= Samuel Butler (cricketer) =

English cricketer

Samuel Evan Butler (15 April 1850 – 30 April 1903) was an English cricketer who attended St Alban Hall and Brasenose College, Oxford. In the University Match of 1871 he took all ten Cambridge University wickets in their first innings, the only time this has been achieved in the fixture, and (as of April 2024) the only time an Oxford bowler has taken ten wickets in any first-class innings.

==Life==
He was born at Colombo in British Ceylon, the eldest son of Samuel Butler, who bought Combe Hay Manor in 1864. He was educated at Eton College, where he was in the cricket XI. He matriculated in 1869 at St Alban Hall, Oxford, and graduated B.A. in 1875 at Brasenose College. He graduated M.A. in 1876 and the same year was called to the bar at the Inner Temple.

Butler resided at Caisson House near Combe Hay Manor, and from around 1881 had a fuller's earth mine nearby. He married in 1884 Florence Grosvenor, third daughter of the Rev. Frederick Grosvenor, rector of Dunkerton, Somerset.

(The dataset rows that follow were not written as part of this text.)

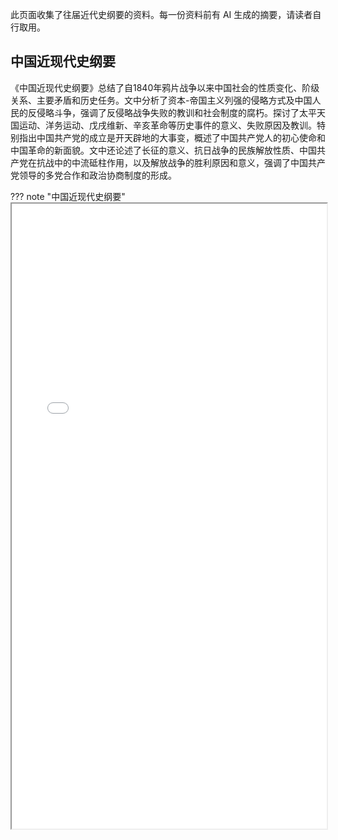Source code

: 此页面收集了往届近代史纲要的资料。每一份资料前有 AI 生成的摘要，请读者自行取用。

## 中国近现代史纲要

《中国近现代史纲要》总结了自1840年鸦片战争以来中国社会的性质变化、阶级关系、主要矛盾和历史任务。文中分析了资本-帝国主义列强的侵略方式及中国人民的反侵略斗争，强调了反侵略战争失败的教训和社会制度的腐朽。探讨了太平天国运动、洋务运动、戊戌维新、辛亥革命等历史事件的意义、失败原因及教训。特别指出中国共产党的成立是开天辟地的大事变，概述了中国共产党人的初心使命和中国革命的新面貌。文中还论述了长征的意义、抗日战争的民族解放性质、中国共产党在抗战中的中流砥柱作用，以及解放战争的胜利原因和意义，强调了中国共产党领导的多党合作和政治协商制度的形成。

??? note "中国近现代史纲要"
    <iframe loading="lazy" src="/course/history/docs/中国近现代史纲要.pdf" type="application/pdf" width=100% height=1000px></iframe>

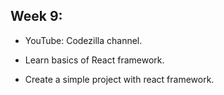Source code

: ## Week 9:

- YouTube: Codezilla channel.

- Learn basics of React framework.

- Create a simple project with react framework.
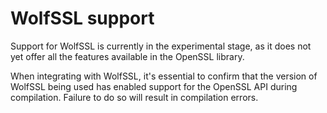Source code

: <!--
Title: "Socket"
custom_edit_url: https://github.com/netdata/netdata/edit/master/src/libnetdata/socket/README.md
sidebar_label: "Socket"
learn_status: "Published"
learn_topic_type: "References"
learn_rel_path: "Developers/libnetdata"
-->

# WolfSSL support

Support for WolfSSL is currently in the experimental stage, as it does not yet offer all the features available in the
OpenSSL library.

When integrating with WolfSSL, it's essential to confirm that the version of WolfSSL being used has enabled support for
the OpenSSL API during compilation. Failure to do so will result in compilation errors.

He died at Combe Hay, Somerset on 30 April 1903 aged 53.

==Cricketer==
Butler's first-class career lasted only from 1870 to 1874; after leaving Oxford in 1873 he played in only two further first-class matches, both in 1874. 16 of his 21 matches were played for Oxford, the remainder being for various "Gentlemen" sides. He was a right-arm roundarm fast bowler and a right-handed batsman. Wisden says that he "possessed great pace". He took 106 wickets in his career at an average of 14.33, ten times taking five wickets or more in an innings and three times ten or more in a match. He was a negligible batsman, managing 256 runs at an average of 9.14, with a highest score of only 31.

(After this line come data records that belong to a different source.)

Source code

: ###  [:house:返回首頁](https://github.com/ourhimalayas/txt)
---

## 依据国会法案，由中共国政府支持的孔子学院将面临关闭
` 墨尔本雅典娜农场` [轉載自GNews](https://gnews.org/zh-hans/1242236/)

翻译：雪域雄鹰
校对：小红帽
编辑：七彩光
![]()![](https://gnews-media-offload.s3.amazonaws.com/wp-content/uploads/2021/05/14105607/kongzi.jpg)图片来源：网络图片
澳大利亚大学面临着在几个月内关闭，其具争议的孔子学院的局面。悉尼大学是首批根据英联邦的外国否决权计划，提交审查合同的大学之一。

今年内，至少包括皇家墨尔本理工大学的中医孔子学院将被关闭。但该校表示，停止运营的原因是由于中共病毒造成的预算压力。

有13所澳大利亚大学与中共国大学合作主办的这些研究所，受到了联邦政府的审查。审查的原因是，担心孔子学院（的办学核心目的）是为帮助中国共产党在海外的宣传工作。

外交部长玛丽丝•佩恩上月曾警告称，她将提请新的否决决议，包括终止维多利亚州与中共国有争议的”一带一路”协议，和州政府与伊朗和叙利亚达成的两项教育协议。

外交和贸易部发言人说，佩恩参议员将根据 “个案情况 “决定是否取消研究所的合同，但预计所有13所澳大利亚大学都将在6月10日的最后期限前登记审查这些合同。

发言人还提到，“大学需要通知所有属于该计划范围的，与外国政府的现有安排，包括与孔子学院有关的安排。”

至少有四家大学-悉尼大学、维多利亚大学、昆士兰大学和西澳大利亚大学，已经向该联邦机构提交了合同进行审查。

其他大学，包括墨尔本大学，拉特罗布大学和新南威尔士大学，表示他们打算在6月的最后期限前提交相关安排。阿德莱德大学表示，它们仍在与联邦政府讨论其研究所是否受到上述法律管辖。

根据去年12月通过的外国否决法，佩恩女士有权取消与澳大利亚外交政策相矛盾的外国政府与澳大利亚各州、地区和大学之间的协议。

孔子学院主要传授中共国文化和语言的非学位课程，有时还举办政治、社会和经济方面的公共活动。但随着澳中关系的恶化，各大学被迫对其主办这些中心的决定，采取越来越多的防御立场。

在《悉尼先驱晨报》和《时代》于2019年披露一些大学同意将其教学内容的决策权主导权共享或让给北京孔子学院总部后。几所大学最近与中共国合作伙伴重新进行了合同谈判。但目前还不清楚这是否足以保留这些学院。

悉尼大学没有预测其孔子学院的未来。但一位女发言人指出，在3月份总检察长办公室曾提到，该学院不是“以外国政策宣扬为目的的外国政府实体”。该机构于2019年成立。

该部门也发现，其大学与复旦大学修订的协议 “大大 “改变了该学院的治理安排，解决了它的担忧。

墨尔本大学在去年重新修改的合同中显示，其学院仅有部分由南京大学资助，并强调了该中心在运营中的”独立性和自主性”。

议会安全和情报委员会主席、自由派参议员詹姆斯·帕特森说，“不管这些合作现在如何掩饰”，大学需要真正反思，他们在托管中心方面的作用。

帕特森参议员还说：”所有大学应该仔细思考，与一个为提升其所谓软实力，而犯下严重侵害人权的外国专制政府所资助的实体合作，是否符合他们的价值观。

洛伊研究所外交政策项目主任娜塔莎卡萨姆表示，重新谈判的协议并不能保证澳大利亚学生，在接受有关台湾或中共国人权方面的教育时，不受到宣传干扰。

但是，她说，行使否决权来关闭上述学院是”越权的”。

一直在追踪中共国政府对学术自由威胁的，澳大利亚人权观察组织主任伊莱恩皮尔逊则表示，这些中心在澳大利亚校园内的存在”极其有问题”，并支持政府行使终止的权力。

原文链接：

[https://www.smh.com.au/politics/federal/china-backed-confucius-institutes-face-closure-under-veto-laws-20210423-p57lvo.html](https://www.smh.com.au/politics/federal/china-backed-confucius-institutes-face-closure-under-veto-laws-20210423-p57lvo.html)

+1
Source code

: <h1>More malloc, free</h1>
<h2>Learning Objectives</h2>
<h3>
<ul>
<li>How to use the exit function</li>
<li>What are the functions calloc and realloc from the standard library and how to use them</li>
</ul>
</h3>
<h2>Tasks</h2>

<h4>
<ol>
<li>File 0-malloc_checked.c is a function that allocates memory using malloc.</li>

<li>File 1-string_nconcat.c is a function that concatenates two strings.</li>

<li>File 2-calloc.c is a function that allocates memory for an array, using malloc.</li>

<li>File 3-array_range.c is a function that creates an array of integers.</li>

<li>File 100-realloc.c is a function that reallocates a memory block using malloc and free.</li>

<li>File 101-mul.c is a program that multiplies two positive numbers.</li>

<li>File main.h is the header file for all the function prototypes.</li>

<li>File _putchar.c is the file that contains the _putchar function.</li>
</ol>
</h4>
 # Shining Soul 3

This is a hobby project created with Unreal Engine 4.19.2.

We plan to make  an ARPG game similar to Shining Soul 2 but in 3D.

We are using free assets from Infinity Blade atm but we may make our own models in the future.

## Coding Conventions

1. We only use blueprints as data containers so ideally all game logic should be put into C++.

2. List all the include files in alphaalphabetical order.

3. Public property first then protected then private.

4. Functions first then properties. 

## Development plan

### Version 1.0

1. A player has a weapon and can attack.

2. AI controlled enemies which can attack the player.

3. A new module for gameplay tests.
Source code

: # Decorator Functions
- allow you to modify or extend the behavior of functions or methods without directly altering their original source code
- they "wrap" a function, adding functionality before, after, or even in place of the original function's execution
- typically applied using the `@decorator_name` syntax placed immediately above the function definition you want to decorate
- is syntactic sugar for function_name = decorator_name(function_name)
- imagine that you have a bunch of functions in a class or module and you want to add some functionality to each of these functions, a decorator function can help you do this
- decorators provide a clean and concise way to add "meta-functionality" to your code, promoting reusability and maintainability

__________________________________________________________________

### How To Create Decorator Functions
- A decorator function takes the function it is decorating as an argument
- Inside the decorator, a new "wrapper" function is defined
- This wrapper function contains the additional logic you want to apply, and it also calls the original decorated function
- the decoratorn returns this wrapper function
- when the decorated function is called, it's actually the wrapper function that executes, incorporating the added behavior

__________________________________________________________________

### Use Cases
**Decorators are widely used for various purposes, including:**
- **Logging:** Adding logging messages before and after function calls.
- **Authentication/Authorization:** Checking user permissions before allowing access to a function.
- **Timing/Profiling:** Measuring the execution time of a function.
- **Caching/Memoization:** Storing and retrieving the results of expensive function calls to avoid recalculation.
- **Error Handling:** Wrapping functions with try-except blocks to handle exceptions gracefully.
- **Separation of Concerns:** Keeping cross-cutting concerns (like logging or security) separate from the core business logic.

Having taken all ten Cambridge University wickets in their first innings of the University Match of 1871, Butler captured five more wickets in their second innings, for 15 in the match, and assisting Oxford University to win by eight wickets. His figures were 10/38 and 5/57. His Wisden obituary says of him: "On that one afternoon at Lord's he was unplayable, but he never afterwards approached the same form."

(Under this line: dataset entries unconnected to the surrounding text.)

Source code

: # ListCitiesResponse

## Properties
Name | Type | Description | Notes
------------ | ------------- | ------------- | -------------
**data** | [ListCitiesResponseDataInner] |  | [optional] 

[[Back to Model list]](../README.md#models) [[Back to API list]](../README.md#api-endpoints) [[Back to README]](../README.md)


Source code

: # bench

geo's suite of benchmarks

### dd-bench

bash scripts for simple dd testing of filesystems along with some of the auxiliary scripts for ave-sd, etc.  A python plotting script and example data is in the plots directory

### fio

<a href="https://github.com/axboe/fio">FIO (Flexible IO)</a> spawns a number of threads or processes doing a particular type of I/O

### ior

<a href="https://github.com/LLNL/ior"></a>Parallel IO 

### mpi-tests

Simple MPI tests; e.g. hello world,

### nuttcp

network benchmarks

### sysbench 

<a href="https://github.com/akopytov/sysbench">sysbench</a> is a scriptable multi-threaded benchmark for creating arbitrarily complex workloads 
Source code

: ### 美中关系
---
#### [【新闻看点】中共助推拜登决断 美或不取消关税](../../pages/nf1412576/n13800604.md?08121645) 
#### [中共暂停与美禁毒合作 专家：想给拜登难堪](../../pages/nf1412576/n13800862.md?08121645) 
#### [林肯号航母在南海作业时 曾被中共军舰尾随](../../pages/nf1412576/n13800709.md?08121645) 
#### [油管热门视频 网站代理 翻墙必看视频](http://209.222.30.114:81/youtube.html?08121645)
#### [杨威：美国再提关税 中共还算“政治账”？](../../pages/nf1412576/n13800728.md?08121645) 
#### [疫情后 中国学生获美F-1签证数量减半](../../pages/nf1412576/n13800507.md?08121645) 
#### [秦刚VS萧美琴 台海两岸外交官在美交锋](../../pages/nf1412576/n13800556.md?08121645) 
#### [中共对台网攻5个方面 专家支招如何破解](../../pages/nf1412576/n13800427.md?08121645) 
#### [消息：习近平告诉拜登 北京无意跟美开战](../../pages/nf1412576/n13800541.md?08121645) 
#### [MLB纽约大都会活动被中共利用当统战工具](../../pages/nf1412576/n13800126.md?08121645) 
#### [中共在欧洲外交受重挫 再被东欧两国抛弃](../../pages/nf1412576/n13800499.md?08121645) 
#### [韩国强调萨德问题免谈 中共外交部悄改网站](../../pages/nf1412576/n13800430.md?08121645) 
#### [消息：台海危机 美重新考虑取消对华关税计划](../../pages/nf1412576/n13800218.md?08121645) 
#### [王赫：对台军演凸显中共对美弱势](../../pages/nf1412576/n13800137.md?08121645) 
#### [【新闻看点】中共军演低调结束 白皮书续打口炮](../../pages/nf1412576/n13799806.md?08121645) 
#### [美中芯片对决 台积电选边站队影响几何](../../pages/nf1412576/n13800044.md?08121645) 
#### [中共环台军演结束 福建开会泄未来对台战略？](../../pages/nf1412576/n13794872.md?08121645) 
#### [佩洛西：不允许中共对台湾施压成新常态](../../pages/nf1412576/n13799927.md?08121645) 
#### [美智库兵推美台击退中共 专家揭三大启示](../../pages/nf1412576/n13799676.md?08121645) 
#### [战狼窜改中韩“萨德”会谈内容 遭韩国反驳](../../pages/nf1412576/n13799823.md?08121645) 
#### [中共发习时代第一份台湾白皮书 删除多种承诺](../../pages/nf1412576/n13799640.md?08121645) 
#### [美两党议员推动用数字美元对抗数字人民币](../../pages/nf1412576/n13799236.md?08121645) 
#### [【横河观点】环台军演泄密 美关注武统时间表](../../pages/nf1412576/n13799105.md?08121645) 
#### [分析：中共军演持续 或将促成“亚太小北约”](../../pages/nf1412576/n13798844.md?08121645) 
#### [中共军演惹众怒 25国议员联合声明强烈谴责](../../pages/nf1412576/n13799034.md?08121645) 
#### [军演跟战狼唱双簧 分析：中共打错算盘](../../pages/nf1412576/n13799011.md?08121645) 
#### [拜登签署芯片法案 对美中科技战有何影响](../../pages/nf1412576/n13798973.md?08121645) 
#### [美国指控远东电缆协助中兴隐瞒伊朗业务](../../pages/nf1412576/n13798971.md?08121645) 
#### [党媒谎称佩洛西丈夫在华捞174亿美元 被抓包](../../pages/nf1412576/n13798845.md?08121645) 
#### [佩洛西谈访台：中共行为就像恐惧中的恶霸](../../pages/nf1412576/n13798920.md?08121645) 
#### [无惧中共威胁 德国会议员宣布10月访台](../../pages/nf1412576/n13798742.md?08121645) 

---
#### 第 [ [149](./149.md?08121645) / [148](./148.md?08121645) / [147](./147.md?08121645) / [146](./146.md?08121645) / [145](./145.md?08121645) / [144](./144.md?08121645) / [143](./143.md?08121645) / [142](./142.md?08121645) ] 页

On the strength of his performance in the 1871 University Match, Butler was chosen for the Gentlemen against the Players that year both at Lord's and the Oval, but he did nothing of note with the ball and made a duck in all three of his innings.

In the 1873 University Match, Butler took 5/48 in Cambridge's first innings, helping Oxford to win a close match by three wickets.